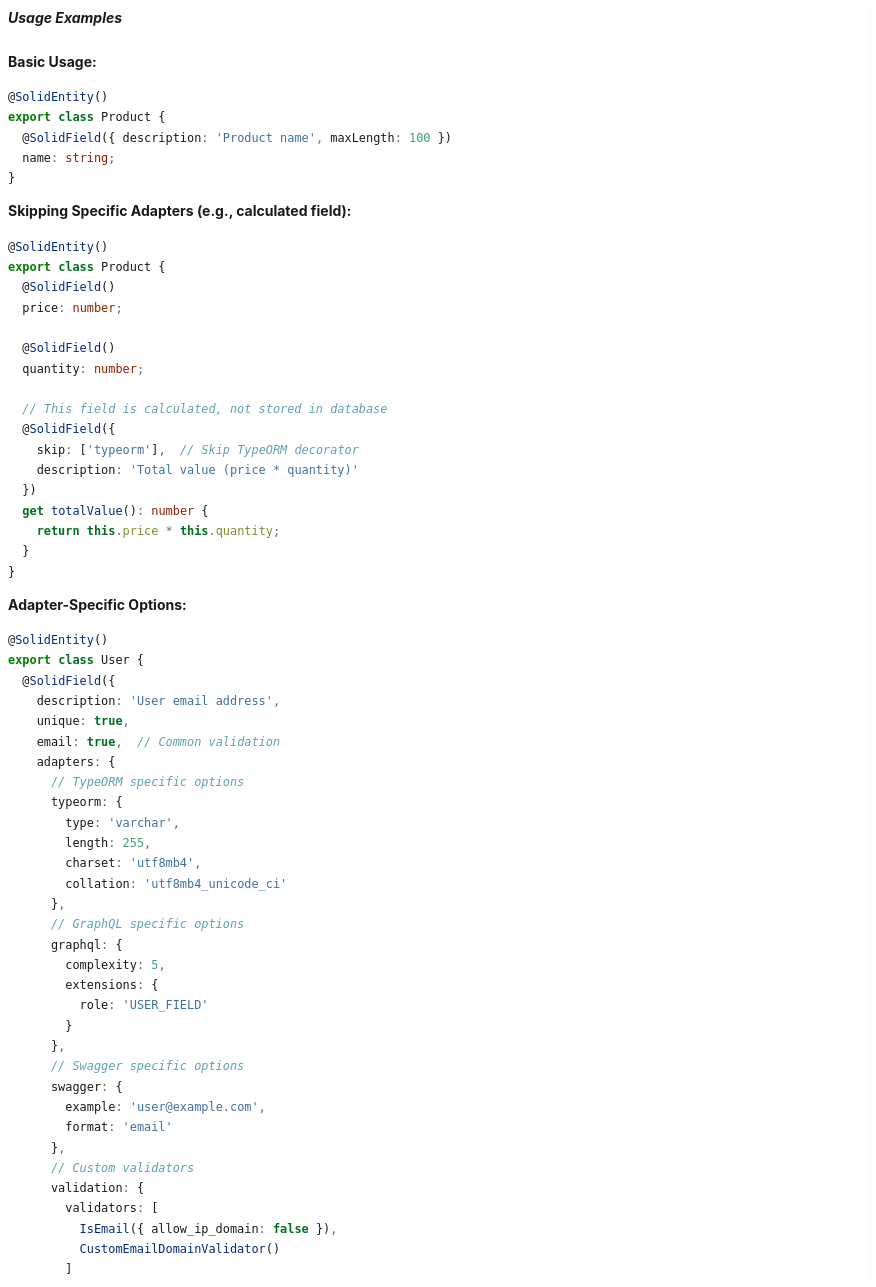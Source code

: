 ##### Usage Examples

**Basic Usage:**
```typescript
@SolidEntity()
export class Product {
  @SolidField({ description: 'Product name', maxLength: 100 })
  name: string;
}
```

**Skipping Specific Adapters (e.g., calculated field):**
```typescript
@SolidEntity()
export class Product {
  @SolidField()
  price: number;
  
  @SolidField()
  quantity: number;
  
  // This field is calculated, not stored in database
  @SolidField({ 
    skip: ['typeorm'],  // Skip TypeORM decorator
    description: 'Total value (price * quantity)'
  })
  get totalValue(): number {
    return this.price * this.quantity;
  }
}
```

**Adapter-Specific Options:**
```typescript
@SolidEntity()
export class User {
  @SolidField({
    description: 'User email address',
    unique: true,
    email: true,  // Common validation
    adapters: {
      // TypeORM specific options
      typeorm: {
        type: 'varchar',
        length: 255,
        charset: 'utf8mb4',
        collation: 'utf8mb4_unicode_ci'
      },
      // GraphQL specific options
      graphql: {
        complexity: 5,
        extensions: { 
          role: 'USER_FIELD' 
        }
      },
      // Swagger specific options
      swagger: {
        example: 'user@example.com',
        format: 'email'
      },
      // Custom validators
      validation: {
        validators: [
          IsEmail({ allow_ip_domain: false }),
          CustomEmailDomainValidator()
        ]
```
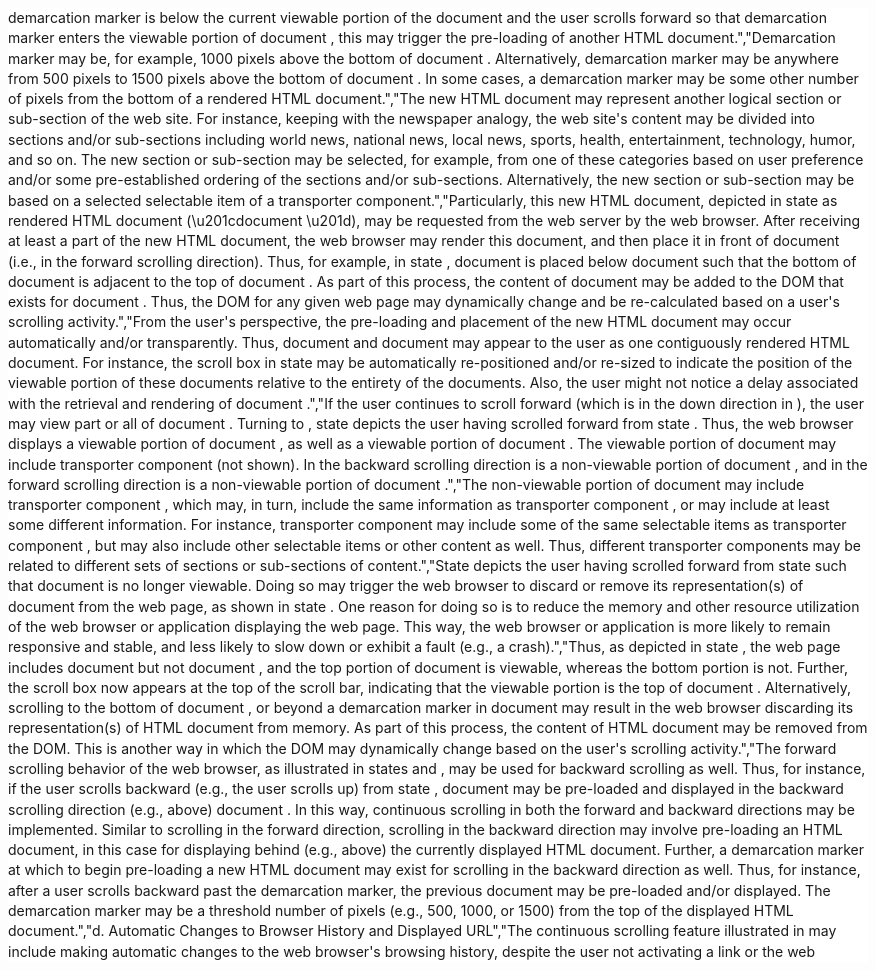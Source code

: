 demarcation marker  is below the current viewable portion of the document and the user scrolls forward so that demarcation marker  enters the viewable portion of document , this may trigger the pre-loading of another HTML document.","Demarcation marker  may be, for example, 1000 pixels above the bottom of document . Alternatively, demarcation marker  may be anywhere from 500 pixels to 1500 pixels above the bottom of document . In some cases, a demarcation marker may be some other number of pixels from the bottom of a rendered HTML document.","The new HTML document may represent another logical section or sub-section of the web site. For instance, keeping with the newspaper analogy, the web site's content may be divided into sections and\/or sub-sections including world news, national news, local news, sports, health, entertainment, technology, humor, and so on. The new section or sub-section may be selected, for example, from one of these categories based on user preference and\/or some pre-established ordering of the sections and\/or sub-sections. Alternatively, the new section or sub-section may be based on a selected selectable item of a transporter component.","Particularly, this new HTML document, depicted in state  as rendered HTML document  (\u201cdocument \u201d), may be requested from the web server by the web browser. After receiving at least a part of the new HTML document, the web browser may render this document, and then place it in front of document  (i.e., in the forward scrolling direction). Thus, for example, in state , document  is placed below document  such that the bottom of document  is adjacent to the top of document . As part of this process, the content of document  may be added to the DOM that exists for document . Thus, the DOM for any given web page may dynamically change and be re-calculated based on a user's scrolling activity.","From the user's perspective, the pre-loading and placement of the new HTML document may occur automatically and\/or transparently. Thus, document  and document  may appear to the user as one contiguously rendered HTML document. For instance, the scroll box in state  may be automatically re-positioned and\/or re-sized to indicate the position of the viewable portion of these documents relative to the entirety of the documents. Also, the user might not notice a delay associated with the retrieval and rendering of document .","If the user continues to scroll forward (which is in the down direction in ), the user may view part or all of document . Turning to , state  depicts the user having scrolled forward from state . Thus, the web browser displays a viewable portion of document , as well as a viewable portion of document . The viewable portion of document  may include transporter component  (not shown). In the backward scrolling direction is a non-viewable portion of document , and in the forward scrolling direction is a non-viewable portion of document .","The non-viewable portion of document  may include transporter component , which may, in turn, include the same information as transporter component , or may include at least some different information. For instance, transporter component  may include some of the same selectable items as transporter component , but may also include other selectable items or other content as well. Thus, different transporter components may be related to different sets of sections or sub-sections of content.","State  depicts the user having scrolled forward from state  such that document  is no longer viewable. Doing so may trigger the web browser to discard or remove its representation(s) of document  from the web page, as shown in state . One reason for doing so is to reduce the memory and other resource utilization of the web browser or application displaying the web page. This way, the web browser or application is more likely to remain responsive and stable, and less likely to slow down or exhibit a fault (e.g., a crash).","Thus, as depicted in state , the web page includes document  but not document , and the top portion of document  is viewable, whereas the bottom portion is not. Further, the scroll box now appears at the top of the scroll bar, indicating that the viewable portion is the top of document . Alternatively, scrolling to the bottom of document , or beyond a demarcation marker in document  may result in the web browser discarding its representation(s) of HTML document  from memory. As part of this process, the content of HTML document  may be removed from the DOM. This is another way in which the DOM may dynamically change based on the user's scrolling activity.","The forward scrolling behavior of the web browser, as illustrated in states  and , may be used for backward scrolling as well. Thus, for instance, if the user scrolls backward (e.g., the user scrolls up) from state , document  may be pre-loaded and displayed in the backward scrolling direction (e.g., above) document . In this way, continuous scrolling in both the forward and backward directions may be implemented. Similar to scrolling in the forward direction, scrolling in the backward direction may involve pre-loading an HTML document, in this case for displaying behind (e.g., above) the currently displayed HTML document. Further, a demarcation marker at which to begin pre-loading a new HTML document may exist for scrolling in the backward direction as well. Thus, for instance, after a user scrolls backward past the demarcation marker, the previous document may be pre-loaded and\/or displayed. The demarcation marker may be a threshold number of pixels (e.g., 500, 1000, or 1500) from the top of the displayed HTML document.","d. Automatic Changes to Browser History and Displayed URL","The continuous scrolling feature illustrated in  may include making automatic changes to the web browser's browsing history, despite the user not activating a link or the web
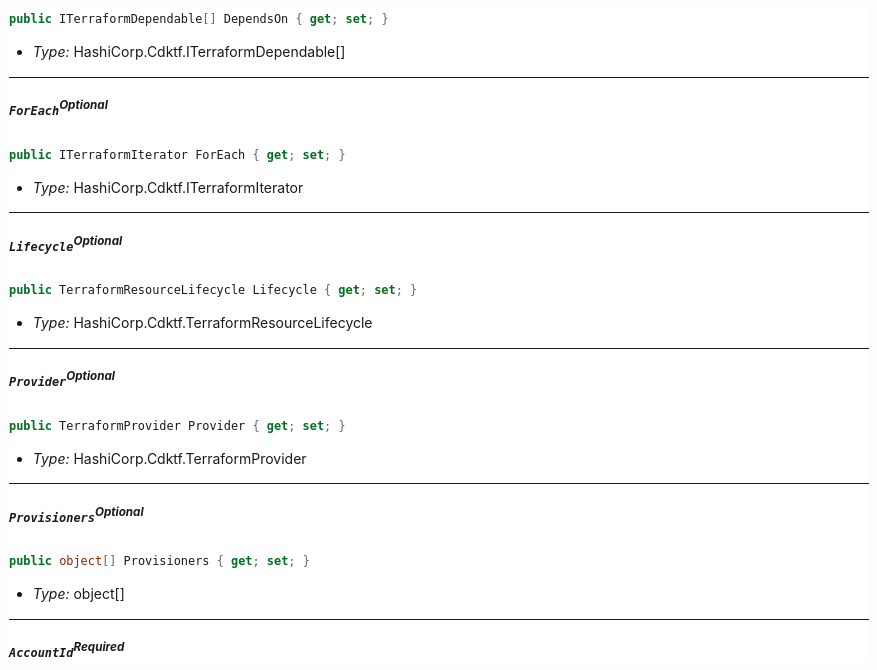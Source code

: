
 ```csharp
public ITerraformDependable[] DependsOn { get; set; }
```

- *Type:* HashiCorp.Cdktf.ITerraformDependable[]

---

##### `ForEach`<sup>Optional</sup> <a name="ForEach" id="@cdktf/provider-cloudflare.r2BucketLock.R2BucketLockConfig.property.forEach"></a>

```csharp
public ITerraformIterator ForEach { get; set; }
```

- *Type:* HashiCorp.Cdktf.ITerraformIterator

---

##### `Lifecycle`<sup>Optional</sup> <a name="Lifecycle" id="@cdktf/provider-cloudflare.r2BucketLock.R2BucketLockConfig.property.lifecycle"></a>

```csharp
public TerraformResourceLifecycle Lifecycle { get; set; }
```

- *Type:* HashiCorp.Cdktf.TerraformResourceLifecycle

---

##### `Provider`<sup>Optional</sup> <a name="Provider" id="@cdktf/provider-cloudflare.r2BucketLock.R2BucketLockConfig.property.provider"></a>

```csharp
public TerraformProvider Provider { get; set; }
```

- *Type:* HashiCorp.Cdktf.TerraformProvider

---

##### `Provisioners`<sup>Optional</sup> <a name="Provisioners" id="@cdktf/provider-cloudflare.r2BucketLock.R2BucketLockConfig.property.provisioners"></a>

```csharp
public object[] Provisioners { get; set; }
```

- *Type:* object[]

---

##### `AccountId`<sup>Required</sup> <a name="AccountId" id="@cdktf/provider-cloudflare.r2BucketLock.R2BucketLockConfig.property.accountId"></a>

» Task item:
Any picture in the data is to be skipped, while each line is returned exactly as written.

» Answer box:
Source code

: ##### Usage Examples

**Basic Usage:**
```typescript
@SolidEntity()
export class Product {
  @SolidField({ description: 'Product name', maxLength: 100 })
  name: string;
}
```

**Skipping Specific Adapters (e.g., calculated field):**
```typescript
@SolidEntity()
export class Product {
  @SolidField()
  price: number;
  
  @SolidField()
  quantity: number;
  
  // This field is calculated, not stored in database
  @SolidField({ 
    skip: ['typeorm'],  // Skip TypeORM decorator
    description: 'Total value (price * quantity)'
  })
  get totalValue(): number {
    return this.price * this.quantity;
  }
}
```

**Adapter-Specific Options:**
```typescript
@SolidEntity()
export class User {
  @SolidField({
    description: 'User email address',
    unique: true,
    email: true,  // Common validation
    adapters: {
      // TypeORM specific options
      typeorm: {
        type: 'varchar',
        length: 255,
        charset: 'utf8mb4',
        collation: 'utf8mb4_unicode_ci'
      },
      // GraphQL specific options
      graphql: {
        complexity: 5,
        extensions: { 
          role: 'USER_FIELD' 
        }
      },
      // Swagger specific options
      swagger: {
        example: 'user@example.com',
        format: 'email'
      },
      // Custom validators
      validation: {
        validators: [
          IsEmail({ allow_ip_domain: false }),
          CustomEmailDomainValidator()
        ]
```
Source code

: demarcation marker  is below the current viewable portion of the document and the user scrolls forward so that demarcation marker  enters the viewable portion of document , this may trigger the pre-loading of another HTML document.","Demarcation marker  may be, for example, 1000 pixels above the bottom of document . Alternatively, demarcation marker  may be anywhere from 500 pixels to 1500 pixels above the bottom of document . In some cases, a demarcation marker may be some other number of pixels from the bottom of a rendered HTML document.","The new HTML document may represent another logical section or sub-section of the web site. For instance, keeping with the newspaper analogy, the web site's content may be divided into sections and\/or sub-sections including world news, national news, local news, sports, health, entertainment, technology, humor, and so on. The new section or sub-section may be selected, for example, from one of these categories based on user preference and\/or some pre-established ordering of the sections and\/or sub-sections. Alternatively, the new section or sub-section may be based on a selected selectable item of a transporter component.","Particularly, this new HTML document, depicted in state  as rendered HTML document  (\u201cdocument \u201d), may be requested from the web server by the web browser. After receiving at least a part of the new HTML document, the web browser may render this document, and then place it in front of document  (i.e., in the forward scrolling direction). Thus, for example, in state , document  is placed below document  such that the bottom of document  is adjacent to the top of document . As part of this process, the content of document  may be added to the DOM that exists for document . Thus, the DOM for any given web page may dynamically change and be re-calculated based on a user's scrolling activity.","From the user's perspective, the pre-loading and placement of the new HTML document may occur automatically and\/or transparently. Thus, document  and document  may appear to the user as one contiguously rendered HTML document. For instance, the scroll box in state  may be automatically re-positioned and\/or re-sized to indicate the position of the viewable portion of these documents relative to the entirety of the documents. Also, the user might not notice a delay associated with the retrieval and rendering of document .","If the user continues to scroll forward (which is in the down direction in ), the user may view part or all of document . Turning to , state  depicts the user having scrolled forward from state . Thus, the web browser displays a viewable portion of document , as well as a viewable portion of document . The viewable portion of document  may include transporter component  (not shown). In the backward scrolling direction is a non-viewable portion of document , and in the forward scrolling direction is a non-viewable portion of document .","The non-viewable portion of document  may include transporter component , which may, in turn, include the same information as transporter component , or may include at least some different information. For instance, transporter component  may include some of the same selectable items as transporter component , but may also include other selectable items or other content as well. Thus, different transporter components may be related to different sets of sections or sub-sections of content.","State  depicts the user having scrolled forward from state  such that document  is no longer viewable. Doing so may trigger the web browser to discard or remove its representation(s) of document  from the web page, as shown in state . One reason for doing so is to reduce the memory and other resource utilization of the web browser or application displaying the web page. This way, the web browser or application is more likely to remain responsive and stable, and less likely to slow down or exhibit a fault (e.g., a crash).","Thus, as depicted in state , the web page includes document  but not document , and the top portion of document  is viewable, whereas the bottom portion is not. Further, the scroll box now appears at the top of the scroll bar, indicating that the viewable portion is the top of document . Alternatively, scrolling to the bottom of document , or beyond a demarcation marker in document  may result in the web browser discarding its representation(s) of HTML document  from memory. As part of this process, the content of HTML document  may be removed from the DOM. This is another way in which the DOM may dynamically change based on the user's scrolling activity.","The forward scrolling behavior of the web browser, as illustrated in states  and , may be used for backward scrolling as well. Thus, for instance, if the user scrolls backward (e.g., the user scrolls up) from state , document  may be pre-loaded and displayed in the backward scrolling direction (e.g., above) document . In this way, continuous scrolling in both the forward and backward directions may be implemented. Similar to scrolling in the forward direction, scrolling in the backward direction may involve pre-loading an HTML document, in this case for displaying behind (e.g., above) the currently displayed HTML document. Further, a demarcation marker at which to begin pre-loading a new HTML document may exist for scrolling in the backward direction as well. Thus, for instance, after a user scrolls backward past the demarcation marker, the previous document may be pre-loaded and\/or displayed. The demarcation marker may be a threshold number of pixels (e.g., 500, 1000, or 1500) from the top of the displayed HTML document.","d. Automatic Changes to Browser History and Displayed URL","The continuous scrolling feature illustrated in  may include making automatic changes to the web browser's browsing history, despite the user not activating a link or the web
Source code

:
 ```csharp
public ITerraformDependable[] DependsOn { get; set; }
```

- *Type:* HashiCorp.Cdktf.ITerraformDependable[]

---

##### `ForEach`<sup>Optional</sup> <a name="ForEach" id="@cdktf/provider-cloudflare.r2BucketLock.R2BucketLockConfig.property.forEach"></a>

```csharp
public ITerraformIterator ForEach { get; set; }
```

- *Type:* HashiCorp.Cdktf.ITerraformIterator

---

##### `Lifecycle`<sup>Optional</sup> <a name="Lifecycle" id="@cdktf/provider-cloudflare.r2BucketLock.R2BucketLockConfig.property.lifecycle"></a>

```csharp
public TerraformResourceLifecycle Lifecycle { get; set; }
```

- *Type:* HashiCorp.Cdktf.TerraformResourceLifecycle

---

##### `Provider`<sup>Optional</sup> <a name="Provider" id="@cdktf/provider-cloudflare.r2BucketLock.R2BucketLockConfig.property.provider"></a>

```csharp
public TerraformProvider Provider { get; set; }
```

- *Type:* HashiCorp.Cdktf.TerraformProvider

---

##### `Provisioners`<sup>Optional</sup> <a name="Provisioners" id="@cdktf/provider-cloudflare.r2BucketLock.R2BucketLockConfig.property.provisioners"></a>

```csharp
public object[] Provisioners { get; set; }
```

- *Type:* object[]

---

##### `AccountId`<sup>Required</sup> <a name="AccountId" id="@cdktf/provider-cloudflare.r2BucketLock.R2BucketLockConfig.property.accountId"></a>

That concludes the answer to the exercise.